## Merging the dataset with genre column

In [None]:
# import libraries
import pandas as pd
import numpy as np
import nltk
import re
from nltk.stem import WordNetLemmatizer
from nltk.tokenize import sent_tokenize
from nltk.tokenize import word_tokenize
from nltk.corpus import wordnet
from nltk.corpus import stopwords
nltk.download('wordnet')
nltk.download('punkt')
nltk.download('averaged_perceptron_tagger')
nltk.download('stopwords')

[nltk_data] Downloading package wordnet to /root/nltk_data...
[nltk_data] Downloading package punkt to /root/nltk_data...
[nltk_data]   Unzipping tokenizers/punkt.zip.
[nltk_data] Downloading package averaged_perceptron_tagger to
[nltk_data]     /root/nltk_data...
[nltk_data]   Unzipping taggers/averaged_perceptron_tagger.zip.
[nltk_data] Downloading package stopwords to /root/nltk_data...
[nltk_data]   Unzipping corpora/stopwords.zip.


True

In [None]:
# read csv file
df = pd.read_csv('data/training_data.csv')

### Defining functions for pre-processing

In [None]:
def convert_to_lowercase(song_lyrics):
    '''
      Convert all lyrics to lower text
    '''
    return str(song_lyrics.str.lower())

In [None]:
# lemmatization 
def lemmatize(song_lyrics):
    '''
      Lemmatize words into their lemmas
    '''
    def get_wordnet_pos(word):
      '''
        Identify word as Adj, noun or verb.
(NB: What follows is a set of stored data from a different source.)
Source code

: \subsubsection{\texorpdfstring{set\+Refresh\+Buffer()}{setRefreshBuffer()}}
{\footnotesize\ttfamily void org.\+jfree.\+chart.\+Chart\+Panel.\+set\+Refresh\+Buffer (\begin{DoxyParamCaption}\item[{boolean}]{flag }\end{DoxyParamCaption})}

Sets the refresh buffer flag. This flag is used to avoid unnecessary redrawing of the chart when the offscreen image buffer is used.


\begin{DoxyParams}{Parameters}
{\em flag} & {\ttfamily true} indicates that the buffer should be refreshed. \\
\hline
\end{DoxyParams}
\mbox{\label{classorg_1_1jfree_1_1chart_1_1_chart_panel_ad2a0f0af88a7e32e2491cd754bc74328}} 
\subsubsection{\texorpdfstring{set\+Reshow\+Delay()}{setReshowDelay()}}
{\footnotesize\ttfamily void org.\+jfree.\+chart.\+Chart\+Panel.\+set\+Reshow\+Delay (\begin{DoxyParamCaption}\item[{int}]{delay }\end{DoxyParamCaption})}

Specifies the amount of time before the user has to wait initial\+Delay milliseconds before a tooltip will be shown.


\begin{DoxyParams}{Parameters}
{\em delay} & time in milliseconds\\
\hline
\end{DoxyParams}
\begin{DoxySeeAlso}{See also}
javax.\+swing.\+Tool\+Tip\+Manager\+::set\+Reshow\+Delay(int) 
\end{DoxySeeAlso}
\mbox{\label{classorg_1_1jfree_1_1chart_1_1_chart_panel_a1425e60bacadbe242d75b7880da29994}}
This improves the lemmatization 
        process.
      '''
      tag = nltk.pos_tag([word])[0][1][0].upper()
      tag_dict = {"J": wordnet.ADJ,
                  "N": wordnet.NOUN,
                  "V": wordnet.VERB,
                  "R": wordnet.ADV}

      return tag_dict.get(tag, wordnet.NOUN)

    res = []
    lemmatizer = WordNetLemmatizer()
    for sent in song_lyrics:
      res.append([lemmatizer.lemmatize(w, get_wordnet_pos(w)) for w in nltk.word_tokenize(sent)])

    return res

In [None]:
def remove_end_of_line(song_lyrics):
  '''
    Remove end of line symbol. Remove special characters. 
  '''
  song_lyrics = song_lyrics.replace('\n\n','. ')
  song_lyrics = re.sub(r'[^\w\s\.]', '', song_lyrics)
  return song_lyrics.replace('\n','. ')

In [None]:
# Prepare a set of stop words
stop_words = set(stopwords.words('english'))
stop_words_without_punct = set()
for word in stop_words:
  stop_words_without_punct.add(word)
  stop_words_without_punct.add(remove_end_of_line(word))

In [None]:
def remove_stop_words_and_lemmatize(song_lyrics):
  '''
    Remove stop words from lyrics. Combine lemmatization function from above 
    along with stop word removal.
  '''
  def get_wordnet_pos(word):
      tag = nltk.pos_tag([word])[0][1][0].upper()
      tag_dict = {"J": wordnet.ADJ,
                  "N": wordnet.NOUN,
                  "V": wordnet.VERB,
                  "R": wordnet.ADV}

      return tag_dict.get(tag, wordnet.NOUN)
  stop_words = set(stopwords.words('english'))
  lemmatizer = WordNetLemmatizer()
  res = []
  for sent in song_lyrics:
    new_sent = []
    for word in sent.split():
      if word not in stop_words_without_punct:
        new_sent.append(lemmatizer.lemmatize(word, get_wordnet_pos(word)))
    res.append(new_sent)
  return res

In [None]:
def tokenize_each_sent(song_lyrics):
  '''
    Tokenize each sentence as a list of words.
  '''
  res = []
  for sent in song_lyrics:
    tokenized_sent = word_tokenize(sent)
    res.append(tokenized_sent)
  return res

In [None]:
def remove_square_brackets(song_lyrics):
  '''
    Some lyrics have lyrics indicators like [Intro] which is not required.
    This function removes the square brackets and anything in between them.
  '''
  pattern = r'\[.*?\]'
  return re.sub(pattern, '', song_lyrics)

In [None]:
def remove_period_at_end(song_lyrics):
  '''
    Remove period at the end of sentences. 
  '''
  res = []
  for sent in song_lyrics:
    res.append(sent[:-1])
  return res

### Combine all functions in order

In [None]:
def preprocessing(song_lyrics):
  '''
    Call all the functions based on the order of pre-processing.
  '''
  song_lyrics = convert_to_lowercase(song_lyrics)
  song_lyrics = remove_end_of_line(song_lyrics)
  song_lyrics = remove_square_brackets(song_lyrics)
  song_lyrics_tokenized = sent_tokenize(song_lyrics)
  song_lyrics_tokenized = remove_period_at_end(song_lyrics_tokenized)
  song_lyrics_tokenized = remove_stop_words_and_lemmatize(song_lyrics_tokenized)
  return song_lyrics_tokenized

### Apply preprocessing function on the Lyric column

In [None]:
df['LyricProcessed'] = df['Lyric'].apply(lambda x: preprocessing(x))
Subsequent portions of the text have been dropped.